In viticulture, the American grapevine aphid is a significant pest in some areas. American grapevine aphids feed on the sap of the plant. When they occur in masses, significant damage to the host plant can result. By withdrawing plant sap from the leading tissue (phloem), the infested vine loses carbohydrates and nitrogen. In the long term, severely infested canes may show signs of emaciation and stunted growth. As a result, the grapes may drop off. The American grapevine aphid does not transmit viruses dangerous to grapevines.

Host plants

The primary host plant of the American grapevine aphid is Viburnus prunifolium (snowball). Secondary host plants are species of grapevine family (Vitaceae) including the genera Ampelocissus, Parthenocissus, Cissus and Vitis.


A. illinoisensis is widespread in the USA, Central and South America. Since 2003, the American grapevine aphid has also been found in Turkey. From there it has spread to Greece, Montenegro, and Albania. It is also now found in Israel, Tunisia, Algeria, Malta, Cyprus, Italy and Spain.

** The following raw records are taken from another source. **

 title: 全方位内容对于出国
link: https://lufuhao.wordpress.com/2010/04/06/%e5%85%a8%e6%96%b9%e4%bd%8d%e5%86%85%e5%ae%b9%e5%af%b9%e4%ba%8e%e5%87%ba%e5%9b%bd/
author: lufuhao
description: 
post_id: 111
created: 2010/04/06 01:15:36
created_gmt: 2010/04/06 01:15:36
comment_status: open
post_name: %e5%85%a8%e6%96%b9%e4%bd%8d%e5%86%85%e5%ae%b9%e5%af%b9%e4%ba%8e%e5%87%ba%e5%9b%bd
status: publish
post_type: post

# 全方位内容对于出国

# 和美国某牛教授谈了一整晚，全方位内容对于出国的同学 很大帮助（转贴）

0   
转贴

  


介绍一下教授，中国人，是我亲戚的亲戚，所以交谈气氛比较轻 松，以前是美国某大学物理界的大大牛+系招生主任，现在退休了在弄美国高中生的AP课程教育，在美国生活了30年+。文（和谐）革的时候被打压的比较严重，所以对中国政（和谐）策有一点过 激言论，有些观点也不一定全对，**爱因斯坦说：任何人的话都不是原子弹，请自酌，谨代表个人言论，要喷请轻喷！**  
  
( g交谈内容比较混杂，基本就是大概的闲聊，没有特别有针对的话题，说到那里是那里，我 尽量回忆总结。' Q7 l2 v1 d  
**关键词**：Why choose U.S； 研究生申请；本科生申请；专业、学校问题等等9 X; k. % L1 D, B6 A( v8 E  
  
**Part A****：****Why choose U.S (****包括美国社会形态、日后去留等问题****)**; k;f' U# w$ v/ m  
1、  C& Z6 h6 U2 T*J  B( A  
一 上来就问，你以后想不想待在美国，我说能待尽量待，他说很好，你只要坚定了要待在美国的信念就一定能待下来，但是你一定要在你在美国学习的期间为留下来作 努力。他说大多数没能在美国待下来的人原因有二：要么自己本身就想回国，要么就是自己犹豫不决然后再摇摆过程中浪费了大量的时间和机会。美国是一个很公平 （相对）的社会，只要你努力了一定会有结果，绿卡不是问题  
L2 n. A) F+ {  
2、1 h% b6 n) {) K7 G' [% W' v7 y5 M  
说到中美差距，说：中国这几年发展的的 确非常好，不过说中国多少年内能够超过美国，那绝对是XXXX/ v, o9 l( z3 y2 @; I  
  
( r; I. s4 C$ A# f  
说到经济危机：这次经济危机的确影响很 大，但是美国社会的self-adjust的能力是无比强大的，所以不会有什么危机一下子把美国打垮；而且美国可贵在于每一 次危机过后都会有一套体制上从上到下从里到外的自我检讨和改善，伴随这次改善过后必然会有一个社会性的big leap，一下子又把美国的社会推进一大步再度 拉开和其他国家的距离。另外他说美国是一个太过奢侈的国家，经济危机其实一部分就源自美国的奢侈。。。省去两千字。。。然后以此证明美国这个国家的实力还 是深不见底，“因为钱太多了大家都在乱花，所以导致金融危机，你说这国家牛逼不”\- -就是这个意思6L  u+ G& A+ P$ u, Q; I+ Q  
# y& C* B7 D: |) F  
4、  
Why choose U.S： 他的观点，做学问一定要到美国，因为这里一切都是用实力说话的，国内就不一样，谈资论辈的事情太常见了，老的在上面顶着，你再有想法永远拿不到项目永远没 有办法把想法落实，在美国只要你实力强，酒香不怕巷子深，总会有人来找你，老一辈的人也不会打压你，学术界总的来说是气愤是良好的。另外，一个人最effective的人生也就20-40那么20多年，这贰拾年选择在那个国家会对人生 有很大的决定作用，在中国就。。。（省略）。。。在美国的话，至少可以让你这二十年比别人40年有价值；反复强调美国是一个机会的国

Propagation and transmission

In addition to the nonwinged forms of the American grapevine aphid, there are also winged forms that can fly comparatively far.

Prevention and control

Control of American grapevine aphids is advisable only in cases of heavy infestation. They have a number of natural enemies. These include ladybugs, velvet mites, lacewing larvae, predatory bugs, predatory mites and spiders.

As a plant sap sucker, the American grapevine aphid can be controlled relatively easily with systemic plant protection products (see list of plant protection products approved in Austria) .

Phytosanitary status

In the EU, the American grapevine aphid is not listed as a quarantine harmful organism (QSO).